Signals, Noise, and Statistics

Before looking at the details of the template attack, it is important to understand the statistics concepts that are involved. A template is effectively a multivariate distribution that describes several key samples in the power traces. This section will describe what a multivariate distribution is and how it can be used in this context.

Noise Distributions

Electrical signals are inherently noisy. Any time we take a voltage measurement, we don't expect to see a perfect, constant level. For example, if we attached a multimeter to a 5 V source and took 4 measurements, we might expect to see a data set like (4.95, 5.01, 5.06, 4.98).
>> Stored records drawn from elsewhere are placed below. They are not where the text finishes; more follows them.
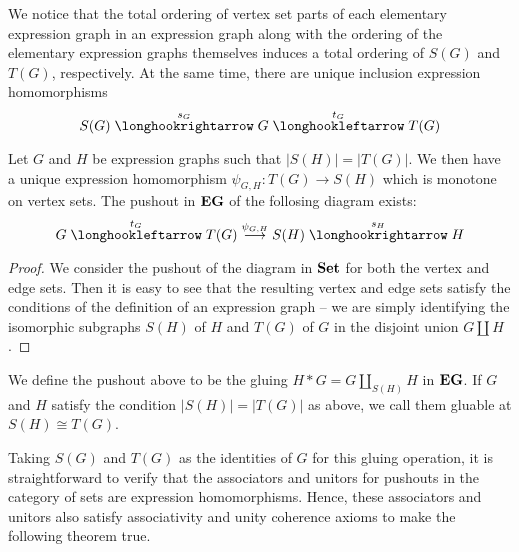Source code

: \documentclass[./Thick_TQFTs_and_Quantum_Information.tex]{subfiles}
\begin{document}
\begin{rmk}
We notice that the total ordering of vertex set parts of each elementary
expression graph in an expression graph along with the ordering of the elementary
expression graphs themselves induces a total ordering of $S(G)$ and $T(G)$,
respectively. At the same time, there are unique inclusion expression
homomorphisms
\[
  S(G) \hto[s_G] G \hot[t_G] T(G)
\]
\end{rmk}

\begin{lem}
Let $G$ and $H$ be expression graphs such that $|S(H)| = |T(G)|$.
We then have a unique expression homomorphism $\psi_{G, H} : T(G) \to S(H)$ which
is monotone on vertex sets. The pushout in $\textbf{EG}$ of the follosing diagram
exists:
\[
  G \hot[t_G] T(G) \to[\psi_{G, H}] S(H) \hto[s_H] H
\]
\end{lem}
\begin{proof}
We consider the pushout of the diagram in $\textbf{Set}$ for both the vertex and edge
sets. Then it is easy to see that the resulting vertex and edge sets satisfy the
conditions of the definition of an expression graph -- we are simply identifying
the isomorphic subgraphs $S(H)$ of $H$ and $T(G)$ of $G$ in the disjoint union
$G \amalg H$.
\end{proof}

\begin{defn}
We define the pushout above to be the gluing $H * G = G \amalg_{S(H)} H$ in
$\textbf{EG}$. If $G$ and $H$ satisfy the condition $|S(H)| = |T(G)|$ as above, we call
them gluable at $S(H) \cong T(G)$.
\end{defn}

Taking $S(G)$ and $T(G)$ as the identities of $G$ for this gluing operation, it
is straightforward to verify that the associators and unitors for pushouts in
the category of sets are expression homomorphisms. Hence, these associators and
unitors also satisfy associativity and unity coherence axioms to make the
following theorem true. 
\end{document}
One way of modelling this voltage source is


\mathbf{X} = X_{actual} + \mathbf{N}

where X_{actual} is the noise-free level and \mathbf{N} is the additional noise. In our example, X_{actual} would be exactly 5 V. Then, N is a random variable: every time we take a measurement, we can expect to see a different value. Note that \mathbf{X} and \mathbf{N} are bolded to show that they are random variables.

A simple model for these random variables uses a Gaussian distribution (read: a bell curve). The probability density function (PDF) of a Gaussian distribution is


f(x) = \frac{1}{\sigma \sqrt{2\pi}} e^{-(x - \mu)^2 / 2\sigma^2}

where \mu is the mean and \sigma is the standard deviation. For instance, our voltage source might have a mean of 5 and a standard deviation of 0.5, making the PDF look like:

Normal-Dist.png

We can use the PDF to calculate how likely a certain measurement is. Using this distribution,


f(5.1) \approx 0.7821


f(7.0) \approx 0.0003

so we're very unlikely to see a reading of 7 V. We'll use this to our advantage in this attack: if f(x) is very small for one of our subkey guesses, it's probably a wrong guess.

Multivariate Statistics

The 1-variable Gaussian distribution works well for one measurement. What if we're working with more than one random variable?
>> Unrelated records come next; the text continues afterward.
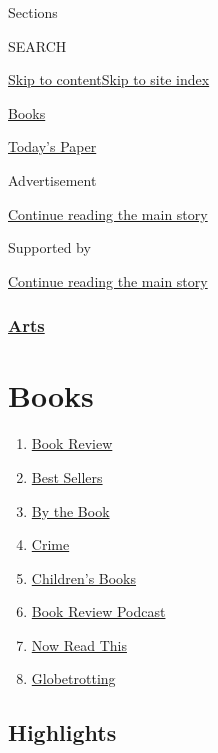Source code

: Sections

SEARCH

\protect\hyperlink{site-content}{Skip to
content}\protect\hyperlink{site-index}{Skip to site index}

\href{https://www.nytimes.com/section/books}{Books}

\href{https://myaccount.nytimes.com/auth/login?response_type=cookie\&client_id=vi}{}

\href{https://www.nytimes.com/section/todayspaper}{Today's Paper}

Advertisement

\protect\hyperlink{after-top}{Continue reading the main story}

Supported by

\protect\hyperlink{after-sponsor}{Continue reading the main story}

\hypertarget{arts}{%
\subsubsection{\texorpdfstring{\href{arts}{Arts}}{Arts}}\label{arts}}

\hypertarget{books}{%
\section{Books}\label{books}}

\begin{enumerate}
\def\labelenumi{\arabic{enumi}.}
\tightlist
\item
  \href{/section/books/review}{Book Review}
\item
  \href{/books/best-sellers/}{Best Sellers}
\item
  \href{/column/by-the-book}{By the Book}
\item
  \href{/column/crime}{Crime}
\item
  \href{/column/childrens-books}{Children's Books}
\item
  \href{/column/book-review-podcast}{Book Review Podcast}
\item
  \href{/spotlight/now-read-this}{Now Read This}
\item
  \href{/interactive/2020/01/08/books/new-books-international.html}{Globetrotting}
\end{enumerate}

\hypertarget{highlights}{%
\subsection{Highlights}\label{highlights}}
Suppose we're measuring two voltages that have some amount of noise on them. We'll call them \mathbf{X} and \mathbf{Y}. As a first attempt, we could write down a model for \mathbf{X} using a normal distribution and a separate model for \mathbf{Y} using a different distribution. However, this might not always make sense. If we write two separate distributions, what we're saying is that the two variables are independent: when \mathbf{X} goes up, there's no guarantee that \mathbf{Y} will follow it.
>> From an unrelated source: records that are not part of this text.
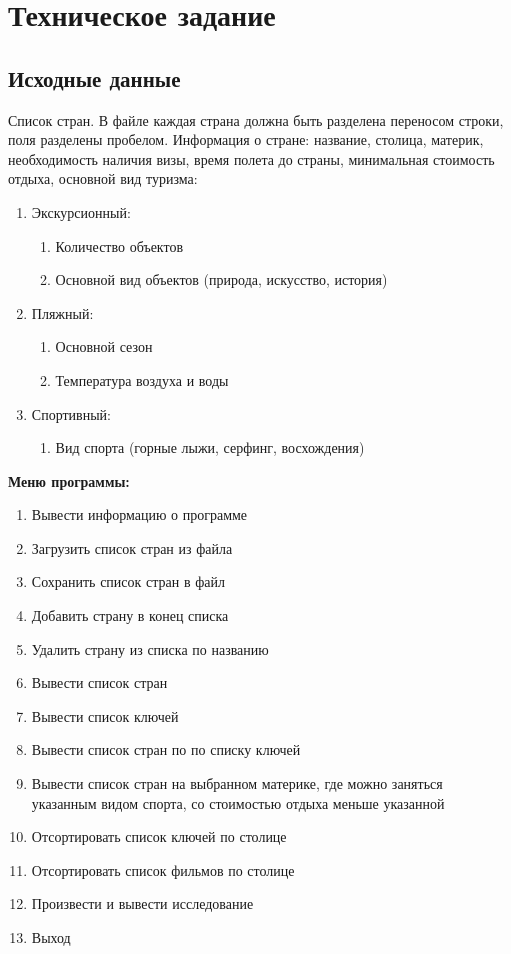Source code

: \section{Техническое задание}
\subsection{Исходные данные}
	Список стран. В файле каждая страна должна быть разделена переносом строки, поля разделены пробелом. Информация о стране: название, столица, материк, необходимость наличия визы, время полета до страны, минимальная стоимость отдыха, основной вид туризма:
	\begin{enumerate}
		\item Экскурсионный: 
		\begin{enumerate}
			\item Количество объектов
			\item Основной вид объектов (природа, искусство, история)
		\end{enumerate}
		\item Пляжный:
		\begin{enumerate}
			\item Основной сезон
			\item Температура воздуха и воды
		\end{enumerate}
		\item Спортивный:
		\begin{enumerate}
			\item Вид спорта (горные лыжи, серфинг, восхождения)
		\end{enumerate}
	\end{enumerate}

\noindent\textbf{Меню программы:}
\begin{enumerate}
	\item Вывести информацию о программе
	\item Загрузить список стран из файла
	\item Сохранить список стран в файл
	\item Добавить страну в конец списка
	\item Удалить страну из списка по названию
	\item Вывести список стран
	\item Вывести список ключей
	\item Вывести список стран по по списку ключей
	\item Вывести список стран на выбранном материке, где можно заняться указанным видом спорта, со стоимостью отдыха меньше указанной
	\item Отсортировать список ключей по столице
	\item Отсортировать список фильмов по столице
	\item Произвести и вывести исследование
	\item Выход
\end{enumerate}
Multivariate distributions let us model multiple random variables that may or may not be correlated. In a multivariate distribution, instead of writing down a single variance \sigma, we keep track of a whole matrix of covariances. For example, to model three random variables (\mathbf{X}, \mathbf{Y}, \mathbf{Z}), this matrix would be


\mathbf{\Sigma} = 
\begin{bmatrix}
Var(\mathbf{X})             & Cov(\mathbf{X}, \mathbf{Y}) & Cov(\mathbf{X}, \mathbf{Z}) \\
Cov(\mathbf{Y}, \mathbf{X}) & Var(\mathbf{Y})             & Cov(\mathbf{Y}, \mathbf{Z}) \\
Cov(\mathbf{Z}, \mathbf{X}) & Cov(\mathbf{Z}, \mathbf{Y}) & Var(\mathbf{Z}) 
\end{bmatrix}

Also, note that this distribution needs to have a mean for each random variable:


\mathbf{\mu} = 
\begin{bmatrix}
\mu_X \\
\mu_Y \\
\mu_Z
\end{bmatrix}

The PDF of this distribution is more complicated: instead of using a single number as an argument, it uses a vector with all of the variables in it (\mathbf{x} = [x, y, z, \dots]^T). The equation for k random variables is


f(\mathbf{x})
= \frac{1}{\sqrt{(2\pi)^k |\mathbf{\Sigma}|}} 
  e^{-(\mathbf{(x - \mu)}^T \mathbf{\Sigma}^{-1} \mathbf{(x - \mu)} / 2}

Don't worry if this looks crazy - the SciPy package in Python will do all the heavy lifting for us. As with the single-variable distributions, we're going to use this to find how likely a certain observation is. In other words, if we put k points of our power trace into \mathbf{x} and we find that f(\mathbf{x}) is very high, then we've probably found a good guess.

Creating the Template

A template is a set of probability distributions that describe what the power traces look like for many different keys. Effectively, a template says: "If you're going to use key k, your power trace will look like the distribution f_k(\mathbf{x})". We can use this information to find subtle differences between power traces and to make very good key guesses for a single power trace.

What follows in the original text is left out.